# PROMPT:
Could you retype all of the entries exactly, without their pictures?

──────── PROVIDED DATA

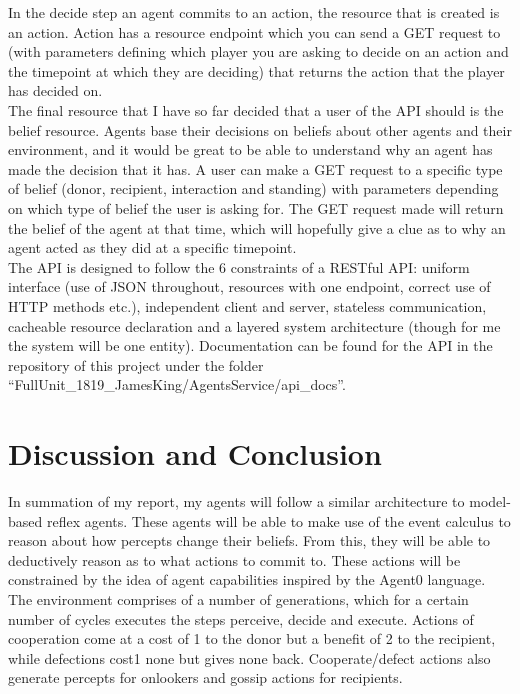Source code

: \documentclass[twoside,twocolumn]{article}
\begin{document}
In the decide step an agent commits to an action, the resource that is created is an action. Action has a resource endpoint which you can send a GET request to (with parameters defining which player you are asking to decide on an action and the timepoint at which they are deciding) that returns the action that the player has decided on.\\
The final resource that I have so far decided that a user of the API should is the belief resource. Agents base their decisions on beliefs about other agents and their environment, and it would be great to be able to understand why an agent has made the decision that it has. A user can make a GET request to a specific type of belief (donor, recipient, interaction and standing) with parameters depending on which type of belief the user is asking for. The GET request made will return the belief of the agent at that time, which will hopefully give a clue as to why an agent acted as they did at a specific timepoint.\\
The API is designed to follow the 6 constraints of a RESTful API: uniform interface (use of JSON throughout, resources with one endpoint, correct use of HTTP methods etc.), independent client and server, stateless communication, cacheable resource declaration and a layered system architecture (though for me the system will be one entity). Documentation can be found for the API in the repository of this project under the folder ``FullUnit\_1819\_JamesKing/AgentsService/api\_docs''. 



\section{Discussion and Conclusion}
In summation of my report, my agents will follow a similar architecture to model-based reflex agents. These agents will be able to make use of the event calculus to reason about how percepts change their beliefs. From this, they will be able to deductively reason as to what actions to commit to. These actions will be constrained by the idea of agent capabilities inspired by the Agent0 language.\\
The environment comprises of a number of generations, which for a certain number of cycles executes the steps perceive, decide and execute. Actions of cooperation come at a cost of 1 to the donor but a benefit of 2 to the recipient, while defections cost1 none but gives none back. Cooperate/defect actions also generate percepts for onlookers and gossip actions for recipients.
\end{document}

────────────────

# ANSWER TO THIS PROBLEM:
Source code

: \documentclass[twoside,twocolumn]{article}
\begin{document}
In the decide step an agent commits to an action, the resource that is created is an action. Action has a resource endpoint which you can send a GET request to (with parameters defining which player you are asking to decide on an action and the timepoint at which they are deciding) that returns the action that the player has decided on.\\
The final resource that I have so far decided that a user of the API should is the belief resource. Agents base their decisions on beliefs about other agents and their environment, and it would be great to be able to understand why an agent has made the decision that it has. A user can make a GET request to a specific type of belief (donor, recipient, interaction and standing) with parameters depending on which type of belief the user is asking for. The GET request made will return the belief of the agent at that time, which will hopefully give a clue as to why an agent acted as they did at a specific timepoint.\\
The API is designed to follow the 6 constraints of a RESTful API: uniform interface (use of JSON throughout, resources with one endpoint, correct use of HTTP methods etc.), independent client and server, stateless communication, cacheable resource declaration and a layered system architecture (though for me the system will be one entity). Documentation can be found for the API in the repository of this project under the folder ``FullUnit\_1819\_JamesKing/AgentsService/api\_docs''. 



\section{Discussion and Conclusion}
In summation of my report, my agents will follow a similar architecture to model-based reflex agents. These agents will be able to make use of the event calculus to reason about how percepts change their beliefs. From this, they will be able to deductively reason as to what actions to commit to. These actions will be constrained by the idea of agent capabilities inspired by the Agent0 language.\\
The environment comprises of a number of generations, which for a certain number of cycles executes the steps perceive, decide and execute. Actions of cooperation come at a cost of 1 to the donor but a benefit of 2 to the recipient, while defections cost1 none but gives none back. Cooperate/defect actions also generate percepts for onlookers and gossip actions for recipients.
\end{document}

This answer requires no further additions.